Google Google Google

There was so much news coming from or around Google I/O this month I decided to recap some of the salient points. Here’s the Geo related stuff:

  • Google has hired 300 temp workers to work on their map data. Several, myself included, questioned whether a crowdsourcing model for data where the crowd doesn't actually get to have to data would work out. Maybe this is an indication that it isn't.
  • The Google Maps API v3 has left the labs and is now the standard API, supplanting v2 which is now deprecated (along with Mapplets). New stuff includes traffic and bicycling layers, an elevation service, and optimized routing. The huge news is that Street View is now implemented completely in HTML - Flash is no longer required. Eat it Flash!
  • They (finally) have a directions API, so you can send a directions request, get the data back, and processes it however you want.
  • You can now style your maps with the v3 API. Check out their Styled Map Wizard for more details.

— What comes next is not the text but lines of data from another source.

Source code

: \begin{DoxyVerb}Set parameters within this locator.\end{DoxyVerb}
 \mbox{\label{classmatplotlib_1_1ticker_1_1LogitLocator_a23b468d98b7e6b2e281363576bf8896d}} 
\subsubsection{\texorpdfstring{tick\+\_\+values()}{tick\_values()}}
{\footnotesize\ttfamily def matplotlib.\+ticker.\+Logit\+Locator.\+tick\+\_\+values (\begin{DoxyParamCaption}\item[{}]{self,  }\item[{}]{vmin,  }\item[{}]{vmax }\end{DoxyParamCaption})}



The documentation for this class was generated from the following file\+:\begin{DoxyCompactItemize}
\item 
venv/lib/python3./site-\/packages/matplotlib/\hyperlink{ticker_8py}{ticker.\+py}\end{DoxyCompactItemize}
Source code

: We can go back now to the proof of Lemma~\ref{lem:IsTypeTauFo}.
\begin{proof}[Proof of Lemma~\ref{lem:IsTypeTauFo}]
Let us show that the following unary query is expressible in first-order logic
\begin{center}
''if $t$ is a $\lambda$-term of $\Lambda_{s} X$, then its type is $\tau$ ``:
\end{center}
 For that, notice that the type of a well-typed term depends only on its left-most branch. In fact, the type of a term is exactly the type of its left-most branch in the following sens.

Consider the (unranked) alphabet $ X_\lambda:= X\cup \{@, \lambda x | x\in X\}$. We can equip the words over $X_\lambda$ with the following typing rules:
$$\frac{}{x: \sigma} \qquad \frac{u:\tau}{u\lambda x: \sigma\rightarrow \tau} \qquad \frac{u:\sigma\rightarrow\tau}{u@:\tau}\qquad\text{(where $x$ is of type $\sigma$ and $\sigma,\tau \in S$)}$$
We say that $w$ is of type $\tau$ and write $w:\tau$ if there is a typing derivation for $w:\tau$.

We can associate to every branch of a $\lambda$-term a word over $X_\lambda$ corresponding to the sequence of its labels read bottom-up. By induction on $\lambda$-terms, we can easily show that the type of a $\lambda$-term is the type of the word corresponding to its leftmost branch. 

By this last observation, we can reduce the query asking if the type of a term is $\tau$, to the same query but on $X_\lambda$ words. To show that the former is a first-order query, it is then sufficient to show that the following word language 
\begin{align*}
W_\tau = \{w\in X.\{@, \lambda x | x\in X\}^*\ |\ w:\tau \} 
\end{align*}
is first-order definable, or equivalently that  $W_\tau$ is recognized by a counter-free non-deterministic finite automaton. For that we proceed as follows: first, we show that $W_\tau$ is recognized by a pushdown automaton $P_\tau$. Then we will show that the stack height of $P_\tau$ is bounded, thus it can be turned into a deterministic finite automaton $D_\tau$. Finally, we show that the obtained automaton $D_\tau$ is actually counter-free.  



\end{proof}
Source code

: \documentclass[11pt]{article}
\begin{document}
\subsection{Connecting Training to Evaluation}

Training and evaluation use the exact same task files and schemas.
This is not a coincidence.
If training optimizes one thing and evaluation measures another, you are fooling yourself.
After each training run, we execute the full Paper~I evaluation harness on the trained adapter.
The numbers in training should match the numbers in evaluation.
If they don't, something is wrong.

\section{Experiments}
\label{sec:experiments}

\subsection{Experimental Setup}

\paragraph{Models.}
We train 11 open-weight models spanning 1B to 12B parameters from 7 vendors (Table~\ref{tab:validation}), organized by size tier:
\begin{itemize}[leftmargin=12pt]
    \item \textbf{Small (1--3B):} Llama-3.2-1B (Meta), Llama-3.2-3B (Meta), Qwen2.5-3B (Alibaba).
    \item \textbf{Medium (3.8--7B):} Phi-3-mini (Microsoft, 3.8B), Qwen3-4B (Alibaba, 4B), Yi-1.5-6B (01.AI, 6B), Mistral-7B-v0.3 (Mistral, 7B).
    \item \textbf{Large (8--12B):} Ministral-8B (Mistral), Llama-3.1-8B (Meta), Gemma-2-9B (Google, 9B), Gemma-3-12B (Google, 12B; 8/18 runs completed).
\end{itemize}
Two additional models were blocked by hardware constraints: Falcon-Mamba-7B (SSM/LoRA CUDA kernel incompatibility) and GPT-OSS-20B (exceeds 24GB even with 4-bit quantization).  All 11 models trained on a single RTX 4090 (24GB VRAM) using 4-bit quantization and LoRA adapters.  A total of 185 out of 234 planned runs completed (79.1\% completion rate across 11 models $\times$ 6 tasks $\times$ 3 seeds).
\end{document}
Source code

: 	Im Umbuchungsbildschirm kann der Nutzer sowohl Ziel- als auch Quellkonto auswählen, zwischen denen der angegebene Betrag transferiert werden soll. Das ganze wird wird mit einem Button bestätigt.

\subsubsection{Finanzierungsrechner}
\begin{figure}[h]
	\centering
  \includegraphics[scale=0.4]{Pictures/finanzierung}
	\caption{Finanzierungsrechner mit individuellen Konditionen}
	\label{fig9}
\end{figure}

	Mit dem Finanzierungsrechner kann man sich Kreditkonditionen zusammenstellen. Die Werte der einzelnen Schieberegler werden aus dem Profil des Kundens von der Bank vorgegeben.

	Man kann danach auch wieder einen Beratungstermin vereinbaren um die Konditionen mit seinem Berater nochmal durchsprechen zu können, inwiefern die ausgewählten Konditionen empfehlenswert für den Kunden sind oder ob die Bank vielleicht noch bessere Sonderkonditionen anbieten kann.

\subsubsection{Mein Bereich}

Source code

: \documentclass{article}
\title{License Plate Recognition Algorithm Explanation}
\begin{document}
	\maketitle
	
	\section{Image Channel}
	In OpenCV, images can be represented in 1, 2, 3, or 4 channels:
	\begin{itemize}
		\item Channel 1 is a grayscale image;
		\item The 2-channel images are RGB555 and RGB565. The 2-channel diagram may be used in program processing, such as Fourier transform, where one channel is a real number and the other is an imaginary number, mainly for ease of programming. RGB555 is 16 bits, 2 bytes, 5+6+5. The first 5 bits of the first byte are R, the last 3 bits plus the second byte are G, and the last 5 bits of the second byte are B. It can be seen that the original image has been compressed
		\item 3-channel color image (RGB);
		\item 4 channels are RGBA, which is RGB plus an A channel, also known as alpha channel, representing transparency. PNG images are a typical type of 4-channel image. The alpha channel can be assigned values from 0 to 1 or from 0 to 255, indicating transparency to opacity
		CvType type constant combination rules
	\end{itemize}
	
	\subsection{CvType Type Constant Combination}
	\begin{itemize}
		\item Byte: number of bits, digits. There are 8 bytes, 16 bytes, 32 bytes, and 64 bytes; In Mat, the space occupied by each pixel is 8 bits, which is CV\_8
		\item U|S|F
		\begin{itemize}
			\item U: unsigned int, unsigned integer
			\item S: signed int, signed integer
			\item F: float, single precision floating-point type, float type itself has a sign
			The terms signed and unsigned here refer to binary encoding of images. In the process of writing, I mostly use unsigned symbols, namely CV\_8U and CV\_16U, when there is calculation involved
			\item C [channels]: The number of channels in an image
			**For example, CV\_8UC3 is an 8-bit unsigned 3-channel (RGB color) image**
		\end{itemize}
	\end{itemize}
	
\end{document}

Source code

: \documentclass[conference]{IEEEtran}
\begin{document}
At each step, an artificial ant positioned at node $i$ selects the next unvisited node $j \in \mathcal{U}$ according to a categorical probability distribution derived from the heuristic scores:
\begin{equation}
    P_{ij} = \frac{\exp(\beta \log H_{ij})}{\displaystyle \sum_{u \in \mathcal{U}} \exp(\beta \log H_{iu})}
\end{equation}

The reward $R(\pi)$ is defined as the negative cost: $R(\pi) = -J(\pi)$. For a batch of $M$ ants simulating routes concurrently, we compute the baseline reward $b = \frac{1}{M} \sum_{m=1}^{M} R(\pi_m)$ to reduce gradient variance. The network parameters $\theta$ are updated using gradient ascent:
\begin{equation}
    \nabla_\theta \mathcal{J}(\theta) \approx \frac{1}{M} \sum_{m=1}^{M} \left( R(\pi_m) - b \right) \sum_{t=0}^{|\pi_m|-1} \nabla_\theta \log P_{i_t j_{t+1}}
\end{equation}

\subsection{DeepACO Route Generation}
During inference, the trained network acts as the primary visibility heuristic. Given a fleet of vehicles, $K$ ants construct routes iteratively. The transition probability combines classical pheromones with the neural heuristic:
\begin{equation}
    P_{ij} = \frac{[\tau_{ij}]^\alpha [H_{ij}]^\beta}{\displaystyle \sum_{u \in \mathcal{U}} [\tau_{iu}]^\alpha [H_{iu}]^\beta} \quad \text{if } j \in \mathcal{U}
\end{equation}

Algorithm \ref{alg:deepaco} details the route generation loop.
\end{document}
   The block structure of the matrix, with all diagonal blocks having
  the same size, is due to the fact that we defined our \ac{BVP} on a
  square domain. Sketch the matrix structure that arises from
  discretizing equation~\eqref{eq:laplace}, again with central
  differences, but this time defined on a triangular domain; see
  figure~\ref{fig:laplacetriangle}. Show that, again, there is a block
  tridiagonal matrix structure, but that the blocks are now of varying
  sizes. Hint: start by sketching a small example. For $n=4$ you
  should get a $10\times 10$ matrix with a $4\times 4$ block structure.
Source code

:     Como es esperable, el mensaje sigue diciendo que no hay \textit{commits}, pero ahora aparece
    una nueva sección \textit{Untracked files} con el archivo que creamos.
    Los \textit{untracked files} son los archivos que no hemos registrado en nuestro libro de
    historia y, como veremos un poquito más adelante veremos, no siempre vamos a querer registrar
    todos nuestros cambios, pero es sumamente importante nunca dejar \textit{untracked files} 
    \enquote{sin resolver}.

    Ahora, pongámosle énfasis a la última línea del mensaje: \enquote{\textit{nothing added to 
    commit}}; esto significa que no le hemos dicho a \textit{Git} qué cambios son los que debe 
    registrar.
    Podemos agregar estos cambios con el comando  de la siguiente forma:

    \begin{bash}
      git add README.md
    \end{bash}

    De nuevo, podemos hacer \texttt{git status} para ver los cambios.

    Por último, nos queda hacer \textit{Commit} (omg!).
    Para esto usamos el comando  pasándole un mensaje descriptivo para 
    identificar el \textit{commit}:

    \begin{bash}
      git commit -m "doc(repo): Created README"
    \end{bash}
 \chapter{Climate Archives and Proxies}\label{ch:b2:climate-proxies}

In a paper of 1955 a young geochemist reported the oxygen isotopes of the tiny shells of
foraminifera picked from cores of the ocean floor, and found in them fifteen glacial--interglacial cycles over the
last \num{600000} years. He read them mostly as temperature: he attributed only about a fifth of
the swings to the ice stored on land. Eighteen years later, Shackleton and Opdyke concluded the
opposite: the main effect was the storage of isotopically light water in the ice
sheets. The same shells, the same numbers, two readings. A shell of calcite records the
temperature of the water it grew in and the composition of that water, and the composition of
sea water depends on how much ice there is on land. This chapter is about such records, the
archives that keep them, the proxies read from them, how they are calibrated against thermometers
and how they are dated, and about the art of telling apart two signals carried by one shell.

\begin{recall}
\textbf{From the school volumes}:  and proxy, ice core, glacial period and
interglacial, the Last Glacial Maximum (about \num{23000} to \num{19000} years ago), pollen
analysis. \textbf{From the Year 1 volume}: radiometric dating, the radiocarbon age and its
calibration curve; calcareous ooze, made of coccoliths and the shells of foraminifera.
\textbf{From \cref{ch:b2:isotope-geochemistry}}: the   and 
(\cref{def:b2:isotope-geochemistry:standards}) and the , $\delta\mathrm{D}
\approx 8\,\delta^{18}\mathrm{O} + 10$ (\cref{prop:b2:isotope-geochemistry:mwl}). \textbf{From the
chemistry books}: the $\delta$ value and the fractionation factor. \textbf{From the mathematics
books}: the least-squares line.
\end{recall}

Personally, I (a) love the idea of being able to decide which layers to show on a mashup, and (b) hate the idea that the color schemes on Google Maps mashup sites will be inconsistent. Their default map styling is so good they don't have a legend and no cartographic body has moved to shoot them yet, they they'll loose that consistency if people turn the base layer into seizure-inducing shades of pink.
  • Google released My Tracks GPS for Android as open source. This is really smart. What better way to help developers for Android make more and better LBS apps than to release the code of a great one.

And here’s some non-Geo stuff:

  • As previously covered, WebM was released.
  • Google released a Fonts API with 18 fonts. This is going to make fonts on web pages much, much easier. I'll do a quick demo of this sometime.
  • Google Wave is now open to all comers and is available for Google Apps users.
  • Google App Engine now has a RESTful storage service, which competes with services like Amazon S3.
  • Google Android 2.2 was announced, which should offer a number of performance improvements with a new JIT compiler.
  • Google TV. Eh.

Did you know they gave the attendees a free high-end Android phone?! The cost of attending the conference was only $400. I’m not saying we’re getting screwed at big GIS conferences. OK, yes I’m saying that.